Formally speaking, the i-th person in the queue cannot enter the escalator until people with indices from 1 to i - 1 inclusive enter it. In one second only one person can enter the escalator. The escalator is infinite, so if a person enters it, he never leaves it, that is he will be standing on the escalator at any following second. Ilya needs to count the expected value of the number of people standing on the escalator after t seconds.
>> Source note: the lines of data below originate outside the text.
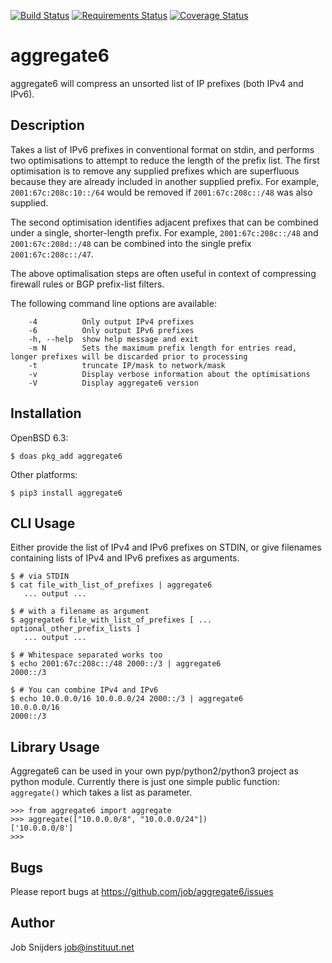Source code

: [![Build Status](https://travis-ci.org/job/aggregate6.svg?branch=master)](https://travis-ci.org/job/aggregate6)
[![Requirements Status](https://requires.io/github/job/aggregate6/requirements.svg?branch=master)](https://requires.io/github/job/aggregate6/requirements/?branch=master)
[![Coverage Status](https://coveralls.io/repos/github/job/aggregate6/badge.svg?branch=master)](https://coveralls.io/github/job/aggregate6?branch=master)

aggregate6
==========

aggregate6 will compress an unsorted list of IP prefixes (both IPv4 and IPv6).

Description
-----------

Takes a list of IPv6 prefixes in conventional format on stdin, and performs two
optimisations to attempt to reduce the length of the prefix list. The first
optimisation is to remove any supplied prefixes which are superfluous because
they are already included in another supplied prefix. For example,
`2001:67c:208c:10::/64` would be removed if `2001:67c:208c::/48` was
also supplied.

The second optimisation identifies adjacent prefixes that can be combined under
a single, shorter-length prefix. For example, `2001:67c:208c::/48` and
`2001:67c:208d::/48` can be combined into the single prefix
`2001:67c:208c::/47`.

The above optimalisation steps are often useful in context of compressing firewall
rules or BGP prefix-list filters.

The following command line options are available:

```
	-4          Only output IPv4 prefixes
	-6          Only output IPv6 prefixes
	-h, --help  show help message and exit
	-m N        Sets the maximum prefix length for entries read, longer prefixes will be discarded prior to processing
	-t          truncate IP/mask to network/mask
	-v          Display verbose information about the optimisations
	-V          Display aggregate6 version
```

Installation
------------

OpenBSD 6.3:

`$ doas pkg_add aggregate6`

Other platforms:

`$ pip3 install aggregate6`

CLI Usage
---------

Either provide the list of IPv4 and IPv6 prefixes on STDIN, or give filenames
containing lists of IPv4 and IPv6 prefixes as arguments.

```
$ # via STDIN
$ cat file_with_list_of_prefixes | aggregate6
   ... output ...

$ # with a filename as argument
$ aggregate6 file_with_list_of_prefixes [ ... optional_other_prefix_lists ]
   ... output ...

$ # Whitespace separated works too
$ echo 2001:67c:208c::/48 2000::/3 | aggregate6
2000::/3

$ # You can combine IPv4 and IPv6
$ echo 10.0.0.0/16 10.0.0.0/24 2000::/3 | aggregate6
10.0.0.0/16
2000::/3
```

Library Usage
-------------

Aggregate6 can be used in your own pyp/python2/python3 project as python module.
Currently there is just one simple public function: `aggregate()` which takes a
list as parameter.

```
>>> from aggregate6 import aggregate
>>> aggregate(["10.0.0.0/8", "10.0.0.0/24"])
['10.0.0.0/8']
>>>
```

Bugs
----

Please report bugs at https://github.com/job/aggregate6/issues

Author
------

Job Snijders <job@instituut.net>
Your task is to help him solve this complicated task.

Input

The first line of the input contains three numbers n, p, t (1 ≤ n, t ≤ 2000, 0 ≤ p ≤ 1). Numbers n and t are integers, number p is real, given with exactly two digits after the decimal point.

Output

Print a single real number — the expected number of people who will be standing on the escalator after t seconds. The absolute or relative error mustn't exceed 10 - 6.

Sample test(s)

input

1 0.50 1

output

0.5

input

1 0.50 4

output

0.9375

input

4 0.20 2

output

0.4

#include<iostream>
#include<stdio.h>
#include<string.h>
#include<set>
using namespace std;


int main()
{
     double pp[2005] = {0},  p , ans = 0;
     int n , t;
     cin >> n >> p >> t;
     pp[0] = 1;
     if(t <= n)
     {
          for(int i = 1 ; i <= t ; i++)
          {
               for(int j = i - 1 ; j > -1 ; j--)
               {
                    pp[j+1] += pp[j] * p;
                    ans += pp[j] * p;
                    pp[j] -= pp[j] * p;
               }
          }
     }
     else
     {
          for(int i = 1 ; i <= t ; i++)
          {
               for(int j = min(i - 1 , n-1) ; j > -1 ; j--)
               {
                    pp[j+1] += pp[j] * p;
                    ans += pp[j] * p;
                    pp[j] -= pp[j] * p;
               }
          }
     }
     printf("%lf\n", ans);
     return 0;
}